LLMs Meet Multimodal Generation and Editing: A Survey

Yingqing He,Zhaoyang Liu,Jingye Chen,Zeyue Tian,Hongyu Liu,Xiaowei Chi,Runtao Liu,Ruibin Yuan,Yazhou Xing,Wenhai Wang,Jifeng Dai,Yong Zhang,Wei Xue,Qifeng Liu,Yike Guo,Qifeng Chen
2024-06-09
Abstract:With the recent advancement in large language models (LLMs), there is a growing interest in combining LLMs with multimodal learning. Previous surveys of multimodal large language models (MLLMs) mainly focus on multimodal understanding. This survey elaborates on multimodal generation and editing across various domains, comprising image, video, 3D, and audio.
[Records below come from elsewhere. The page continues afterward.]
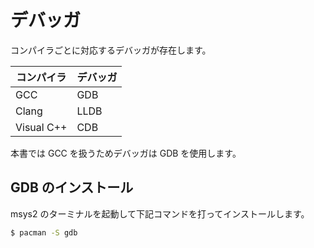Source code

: # デバッガ

コンパイラごとに対応するデバッガが存在します。

| コンパイラ | デバッガ |
|------------|:---------|
| GCC        | GDB      |
| Clang      | LLDB     |
| Visual C++ | CDB      |

本書では GCC を扱うためデバッガは GDB を使用します。

## GDB のインストール

msys2 のターミナルを起動して下記コマンドを打ってインストールします。

```bash
$ pacman -S gdb
```
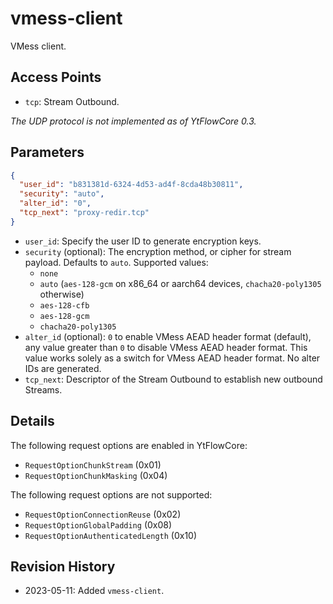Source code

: # vmess-client

VMess client.

## Access Points

- `tcp`: Stream Outbound.

*The UDP protocol is not implemented as of YtFlowCore 0.3.*

## Parameters

```json
{
  "user_id": "b831381d-6324-4d53-ad4f-8cda48b30811",
  "security": "auto",
  "alter_id": "0",
  "tcp_next": "proxy-redir.tcp"
}
```

- `user_id`: Specify the user ID to generate encryption keys.
- `security` (optional): The encryption method, or cipher for stream payload. Defaults to `auto`. Supported values:
    - `none`
    - `auto` (`aes-128-gcm` on x86_64 or aarch64 devices, `chacha20-poly1305` otherwise)
    - `aes-128-cfb`
    - `aes-128-gcm`
    - `chacha20-poly1305`
- `alter_id` (optional): `0` to enable VMess AEAD header format (default), any value greater than `0` to disable VMess AEAD header format. This value works solely as a switch for VMess AEAD header format. No alter IDs are generated.
- `tcp_next`: Descriptor of the Stream Outbound to establish new outbound Streams.

## Details

The following request options are enabled in YtFlowCore:

- `RequestOptionChunkStream` (0x01)
- `RequestOptionChunkMasking` (0x04)

The following request options are not supported:

- `RequestOptionConnectionReuse` (0x02)
- `RequestOptionGlobalPadding` (0x08)
- `RequestOptionAuthenticatedLength` (0x10)

## Revision History

- 2023-05-11: Added `vmess-client`.
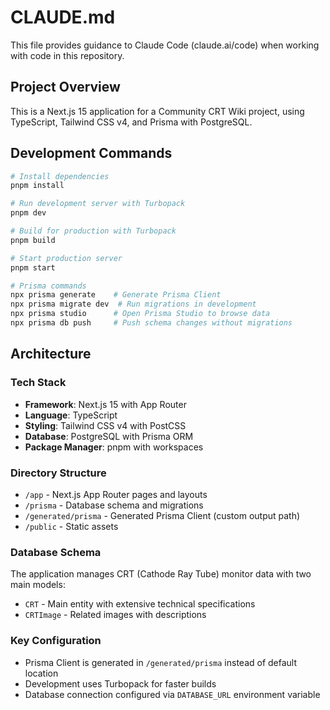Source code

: # CLAUDE.md

This file provides guidance to Claude Code (claude.ai/code) when working with code in this repository.

## Project Overview

This is a Next.js 15 application for a Community CRT Wiki project, using TypeScript, Tailwind CSS v4, and Prisma with PostgreSQL.

## Development Commands

```bash
# Install dependencies
pnpm install

# Run development server with Turbopack
pnpm dev

# Build for production with Turbopack
pnpm build

# Start production server
pnpm start

# Prisma commands
npx prisma generate    # Generate Prisma Client
npx prisma migrate dev  # Run migrations in development
npx prisma studio      # Open Prisma Studio to browse data
npx prisma db push     # Push schema changes without migrations
```

## Architecture

### Tech Stack
- **Framework**: Next.js 15 with App Router
- **Language**: TypeScript
- **Styling**: Tailwind CSS v4 with PostCSS
- **Database**: PostgreSQL with Prisma ORM
- **Package Manager**: pnpm with workspaces

### Directory Structure
- `/app` - Next.js App Router pages and layouts
- `/prisma` - Database schema and migrations
- `/generated/prisma` - Generated Prisma Client (custom output path)
- `/public` - Static assets

### Database Schema
The application manages CRT (Cathode Ray Tube) monitor data with two main models:
- `CRT` - Main entity with extensive technical specifications
- `CRTImage` - Related images with descriptions

### Key Configuration
- Prisma Client is generated in `/generated/prisma` instead of default location
- Development uses Turbopack for faster builds
- Database connection configured via `DATABASE_URL` environment variable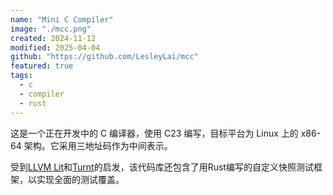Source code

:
 ```yaml
---
name: "Mini C Compiler"
image: "./mcc.png"
created: 2024-11-12
modified: 2025-04-04
github: "https://github.com/LesleyLai/mcc"
featured: true
tags:
  - c
  - compiler
  - rust
---
```


这是一个正在开发中的 C 编译器，使用 C23 编写，目标平台为 Linux 上的 x86-64 架构。它采用三地址码作为中间表示。


受到[LLVM Lit](https://llvm.org/docs/CommandGuide/lit.html)和[Turnt](https://pypi.org/project/turnt/)的启发，该代码库还包含了用Rust编写的自定义快照测试框架，以实现全面的测试覆盖。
Specifically, we summarize the notable advancements with milestone works in these fields and categorize these studies into LLM-based and CLIP/T5-based methods. Then, we summarize the various roles of LLMs in multimodal generation and exhaustively investigate the critical technical components behind these methods and the multimodal datasets utilized in these studies. Additionally, we dig into tool-augmented multimodal agents that can leverage existing generative models for human-computer interaction. Lastly, we discuss the advancements in the generative AI safety field, investigate emerging applications, and discuss future prospects. Our work provides a systematic and insightful overview of multimodal generation and processing, which is expected to advance the development of Artificial Intelligence for Generative Content (AIGC) and world models. A curated list of all related papers can be found at <a class="link-external link-https" href="https://github.com/YingqingHe/Awesome-LLMs-meet-Multimodal-Generation" rel="external noopener nofollow">this https URL</a>
Artificial Intelligence,Computation and Language,Computer Vision and Pattern Recognition,Multimedia,Sound
What problem does this paper attempt to address?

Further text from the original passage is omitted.